A Half Finished Canvas

  8 min 20 sec to read

--By Ganesh Prasad Lath

Recently almost all news media in Nepal wrote that China had opened its first combined transport service (rail and road) to Kathmandu. In a real sense, the news seemed like a surprise gift, everyone was in heaven. It was a moment of joy for the Nepali business community as well- though some question marks, expectations and doubts remained in the business community. Those people who used to say that it was just daydreaming are now, too, saying that daydreams can become true. 

According to the news, the first international freight train took off from Lanzhou to Shigatse (Xigaze). Then the entire cargo would be put in trucks and arrive in Kathmandu by road through the Kyirong/Goolong Point. The journey would continue from Rasuwagadhi to Kathmandu via Syaphrubesi-Trisuli-Galchhi, taking a total of 35 days. It sounds nice.
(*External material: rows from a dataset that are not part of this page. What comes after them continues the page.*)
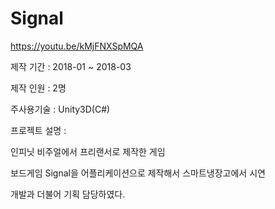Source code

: # Signal
https://youtu.be/kMjFNXSpMQA

제작 기간 : 2018-01 ~ 2018-03

제작 인원 : 2명

주사용기술 : Unity3D(C#)

프로젝트 설명 : 

인피닛 비주얼에서 프리랜서로 제작한 게임

보드게임 Signal을 어플리케이션으로 제작해서 스마트냉장고에서 시연

개발과 더불어 기획 담당하였다.
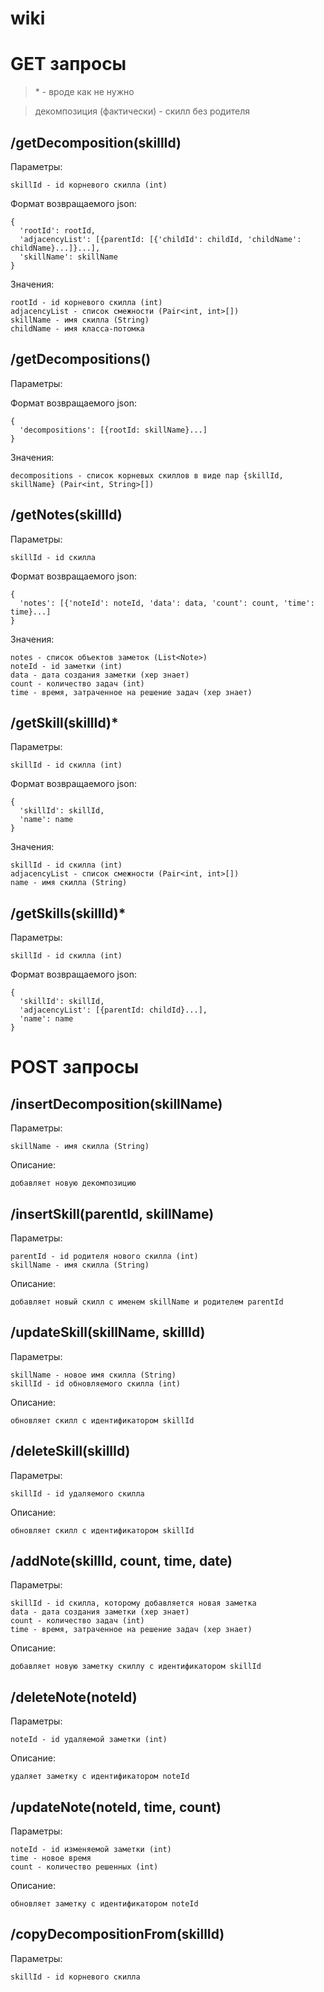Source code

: # wiki

GET запросы
===========

>\* - вроде как не нужно

>декомпозиция (фактически) - скилл без родителя


/getDecomposition(skillId)
--------------------------
    
Параметры:

    skillId - id корневого скилла (int)

Формат возвращаемого json:

    {
      'rootId': rootId,
      'adjacencyList': [{parentId: [{'childId': childId, 'childName': childName}...]}...],
      'skillName': skillName
    }
        
Значения:

    rootId - id корневого скилла (int)
    adjacencyList - список смежности (Pair<int, int>[])
    skillName - имя скилла (String)
    childName - имя класса-потомка
    
/getDecompositions()
--------------------------
    
Параметры:

Формат возвращаемого json:

    {
      'decompositions': [{rootId: skillName}...]
    }
        
Значения:

    decompositions - список корневых скиллов в виде пар {skillId, skillName} (Pair<int, String>[])
    
/getNotes(skillId)
------------------

Параметры:
    
    skillId - id скилла

Формат возвращаемого json:

    {
      'notes': [{'noteId': noteId, 'data': data, 'count': count, 'time': time}...]
    }
    
Значения:

    notes - список объектов заметок (List<Note>)
    noteId - id заметки (int)
    data - дата создания заметки (хер знает)
    count - количество задач (int)
    time - время, затраченное на решение задач (хер знает)
  
/getSkill(skillId)\*
------------------

Параметры:

    skillId - id скилла (int)
    
Формат возвращаемого json:

    {
      'skillId': skillId,
      'name': name
    }
    
Значения:

    skillId - id скилла (int)
    adjacencyList - список смежности (Pair<int, int>[])
    name - имя скилла (String)

/getSkills(skillId)\*
------------------

Параметры:

    skillId - id скилла (int)
    
Формат возвращаемого json:

    {
      'skillId': skillId,
      'adjacencyList': [{parentId: childId}...],
      'name': name
    }
    
POST запросы
============

/insertDecomposition(skillName)
-------------------------------

Параметры:

    skillName - имя скилла (String)
    
Описание:

    добавляет новую декомпозицию
    
/insertSkill(parentId, skillName)
------------------

Параметры:

    parentId - id родителя нового скилла (int)
    skillName - имя скилла (String)
    
Описание:

    добавляет новый скилл с именем skillName и родителем parentId

/updateSkill(skillName, skillId)
------------------

Параметры:

    skillName - новое имя скилла (String)
    skillId - id обновляемого скилла (int)
    
Описание:

    обновляет скилл с идентификатором skillId
    
/deleteSkill(skillId)
------------------

Параметры:

    skillId - id удаляемого скилла
    
Описание:

    обновляет скилл с идентификатором skillId
    
/addNote(skillId, count, time, date)
------------------------------------

Параметры:

    skillId - id скилла, которому добавляется новая заметка
    data - дата создания заметки (хер знает)
    count - количество задач (int)
    time - время, затраченное на решение задач (хер знает)

Описание:

    добавляет новую заметку скиллу с идентификатором skillId
    
/deleteNote(noteId)
-------------------

Параметры:

    noteId - id удаляемой заметки (int)
    
Описание:

    удаляет заметку с идентификатором noteId
    
/updateNote(noteId, time, count)
------------------------------------

Параметры:

    noteId - id изменяемой заметки (int)
    time - новое время
    count - количество решенных (int)
    
Описание:

    обновляет заметку с идентификатором noteId
    
/copyDecompositionFrom(skillId)
-------------------------------

Параметры:

    skillId - id корневого скилла
    
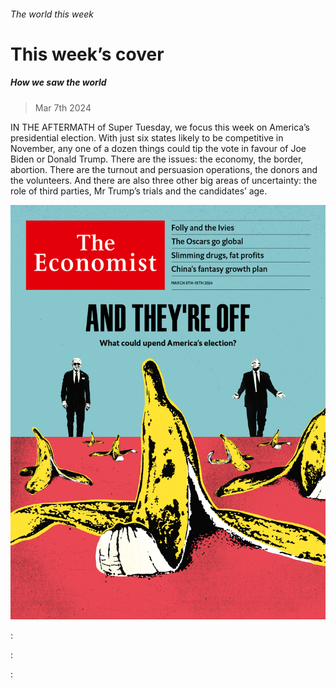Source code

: ###### The world this week

# This week’s cover 

##### How we saw the world 

> Mar 7th 2024 

IN THE AFTERMATH of Super Tuesday, we focus this week on America’s presidential election. With just six states likely to be competitive in November, any one of a dozen things could tip the vote in favour of Joe Biden or Donald Trump. There are the issues: the economy, the border, abortion. There are the turnout and persuasion operations, the donors and the volunteers. And there are also three other big areas of uncertainty: the role of third parties, Mr Trump’s trials and the candidates’ age.

![image](images/20240309_DE_US.jpg) 


: 

: 

: 

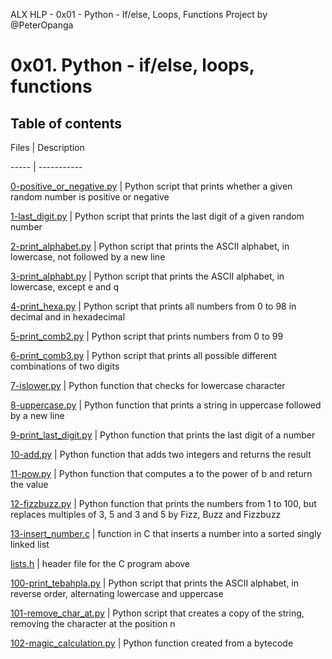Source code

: ALX HLP - 0x01 - Python - If/else, Loops, Functions Project by @PeterOpanga

# 0x01. Python - if/else, loops, functions


## Table of contents

Files | Description

----- | -----------

[0-positive_or_negative.py](./0-positive_or_negative.py) | Python script that prints whether a given random number is positive or negative

[1-last_digit.py](./1-last_digit.py) | Python script that prints the last digit of a given random number

[2-print_alphabet.py](./2-print_alphabet.py) | Python script that prints the ASCII alphabet, in lowercase, not followed by a new line

[3-print_alphabt.py](./3-print_alphabt.py) | Python script that prints the ASCII alphabet, in lowercase, except e and q

[4-print_hexa.py](./4-print_hexa.py) | Python script that prints all numbers from 0 to 98 in decimal and in hexadecimal

[5-print_comb2.py](./5-print_comb2.py) | Python script that prints numbers from 0 to 99

[6-print_comb3.py](./6-print_comb3.py) | Python script that prints all possible different combinations of two digits

[7-islower.py](./7-islower.py) | Python function that checks for lowercase character

[8-uppercase.py](./8-uppercase.py) | Python function that prints a string in uppercase followed by a new line

[9-print_last_digit.py](./9-print_last_digit.py) | Python function that prints the last digit of a number

[10-add.py](./10-add.py) | Python function that adds two integers and returns the result

[11-pow.py](./11-pow.py) | Python function that computes a to the power of b and return the value

[12-fizzbuzz.py](./12-fizzbuzz.py) | Python function that prints the numbers from 1 to 100, but replaces multiples of 3, 5 and 3 and 5 by Fizz, Buzz and Fizzbuzz

[13-insert_number.c](./13-insert_number.c) | function in C that inserts a number into a sorted singly linked list

[lists.h](./lists.h) | header file for the C program above

[100-print_tebahpla.py](./100-print_tebahpla.py) | Python script that prints the ASCII alphabet, in reverse order, alternating lowercase and uppercase

[101-remove_char_at.py](./101-remove_char_at.py) | Python script that creates a copy of the string, removing the character at the position n

[102-magic_calculation.py](./102-magic_calculation.py) | Python function created from a bytecode
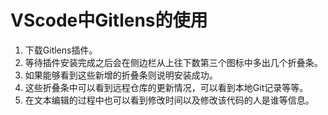 # VScode中Gitlens的使用

1. 下载Gitlens插件。
2. 等待插件安装完成之后会在侧边栏从上往下数第三个图标中多出几个折叠条。
3. 如果能够看到这些新增的折叠条则说明安装成功。
4. 这些折叠条中可以看到远程仓库的更新情况，可以看到本地Git记录等等。
5. 在文本编辑的过程中也可以看到修改时间以及修改该代码的人是谁等信息。
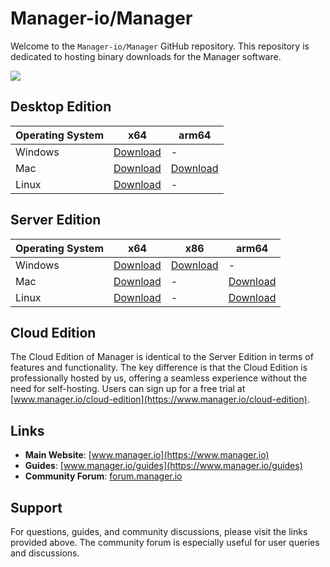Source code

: # Manager-io/Manager

Welcome to the `Manager-io/Manager` GitHub repository. This repository is dedicated to hosting binary downloads for the Manager software.

![](https://img.shields.io/github/v/release/Manager-io/Manager)

## Desktop Edition

| Operating System | x64                                      | arm64                                    |
|------------------|------------------------------------------|------------------------------------------|
| Windows          | [Download](https://github.com/Manager-io/Manager/releases/latest/download/Manager-win-x64.msi) | -                                        |
| Mac              | [Download](https://github.com/Manager-io/Manager/releases/latest/download/Manager-osx-x64.dmg) | [Download](https://github.com/Manager-io/Manager/releases/latest/download/Manager-osx-arm64.dmg) |
| Linux            | [Download](https://github.com/Manager-io/Manager/releases/latest/download/Manager-linux-x64.AppImage) | -                                        |

## Server Edition

| Operating System | x64                                                    | x86                                           | arm64                                              |
|------------------|--------------------------------------------------------|-----------------------------------------------|----------------------------------------------------|
| Windows          | [Download](https://github.com/Manager-io/Manager/releases/latest/download/ManagerServer-win-x64.zip) | [Download](https://github.com/Manager-io/Manager/releases/latest/download/ManagerServer-win-x86.zip) | - 
| Mac              | [Download](https://github.com/Manager-io/Manager/releases/latest/download/ManagerServer-osx-x64.zip) | -                                             | [Download](https://github.com/Manager-io/Manager/releases/latest/download/ManagerServer-osx-arm64.zip) |                                             |
| Linux            | [Download](https://github.com/Manager-io/Manager/releases/latest/download/ManagerServer-linux-x64.tar.gz) | -                                             | [Download](https://github.com/Manager-io/Manager/releases/latest/download/ManagerServer-linux-arm64.tar.gz) |

## Cloud Edition

The Cloud Edition of Manager is identical to the Server Edition in terms of features and functionality. The key difference is that the Cloud Edition is professionally hosted by us, offering a seamless experience without the need for self-hosting. Users can sign up for a free trial at [www.manager.io/cloud-edition](https://www.manager.io/cloud-edition).

## Links

- **Main Website**: [www.manager.io](https://www.manager.io)
- **Guides**: [www.manager.io/guides](https://www.manager.io/guides)
- **Community Forum**: [forum.manager.io](https://forum.manager.io)

## Support

For questions, guides, and community discussions, please visit the links provided above. The community forum is especially useful for user queries and discussions.
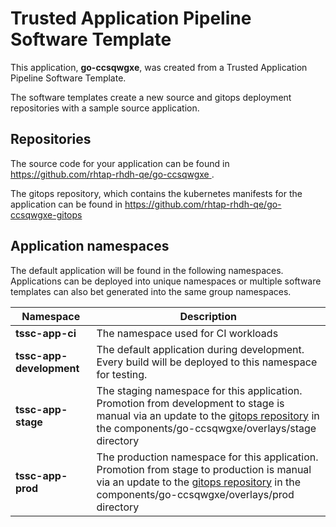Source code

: # Trusted Application Pipeline Software Template

This application, **go-ccsqwgxe**, was created from a Trusted Application Pipeline Software Template.

The software templates create a new source and gitops deployment repositories with a sample source application. 

## Repositories

The source code for your application can be found in [https://github.com/rhtap-rhdh-qe/go-ccsqwgxe ](https://github.com/rhtap-rhdh-qe/go-ccsqwgxe ).
 
The gitops repository, which contains the kubernetes manifests for the application can be found in 
[https://github.com/rhtap-rhdh-qe/go-ccsqwgxe-gitops ](https://github.com/rhtap-rhdh-qe/go-ccsqwgxe-gitops ) 

## Application namespaces 

The default application will be found in the following namespaces. Applications can be deployed into unique namespaces or multiple software templates can also bet generated into the same group namespaces.  

|  Namespace   |  Description   |  
| -------- | -------- |
| **tssc-app-ci** | The namespace used for CI workloads |
| **tssc-app-development** | The default application during development. Every build will be deployed to this namespace for testing. |
| **tssc-app-stage** | The staging namespace for this application. Promotion from development to stage is manual via an update to the [gitops repository](https://github.com/rhtap-rhdh-qe/go-ccsqwgxe-gitops ) in the components/go-ccsqwgxe/overlays/stage directory |
| **tssc-app-prod** | The production namespace for this application. Promotion from stage to production is manual via an update to the [gitops repository](https://github.com/rhtap-rhdh-qe/go-ccsqwgxe-gitops ) in the components/go-ccsqwgxe/overlays/prod directory |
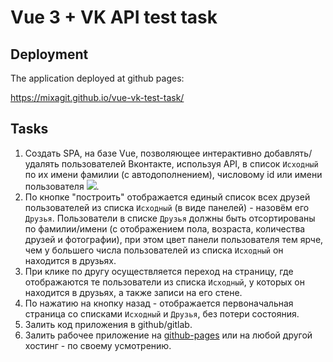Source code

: # Vue 3 + VK API test task

## Deployment

The application deployed at github pages:

<https://mixagit.github.io/vue-vk-test-task/>

## Tasks

1. Создать SPA, на базе Vue, позволяющее интерактивно добавлять/удалять пользователей Вконтакте, используя API, в список `Исходный`
   по их имени фамилии (с автодополнением), числовому id или имени пользователя ![](https://i.ytimg.com/vi/2xnsnsw9KwI/maxresdefault.jpg).
2. По кнопке "построить" отображается единый список всех друзей пользователей из списка `Исходный` (в виде панелей) - назовём его `Друзья`.
   Пользователи в списке `Друзья` должны быть отсортированы по фамилии/имени (с отображением пола, возраста, количества друзей и фотографии), при этом цвет панели пользователя тем ярче, чем у большего числа пользователей из списка `Исходный` он находится в друзьях.
3. При клике по другу осуществляется переход на страницу, где отображаются те пользователи из списка `Исходный`, у которых он находится в друзьях, а также записи на его стене.
4. По нажатию на кнопку назад - отображается первоначальная страница со списками `Исходный` и `Друзья`, без потери состояния.
5. Залить код приложения в github/gitlab.
6. Залить рабочее приложение на [github-pages](https://pages.github.com/) или на любой другой хостинг - по своему усмотрению.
Hope this route will be able to transport all types of cargo from China to Nepal and be economical in terms of time and cost. 

The enthusiastic comments of some experts got hyped up that from now on the monopoly of India over the transit route was over, with the media calling it a victory against the domination of India. But isn’t it too early for such kinds of comment? Wouldn’t it be better to focus on analysing its strengths as well as weaknesses? We at least should check the transit costs, real travelling time, availability of year-long service and safety of cargo and peoples etc. Rather than just blowing the trumpet, it would be wiser if the concerned authorities look into its weaknesses.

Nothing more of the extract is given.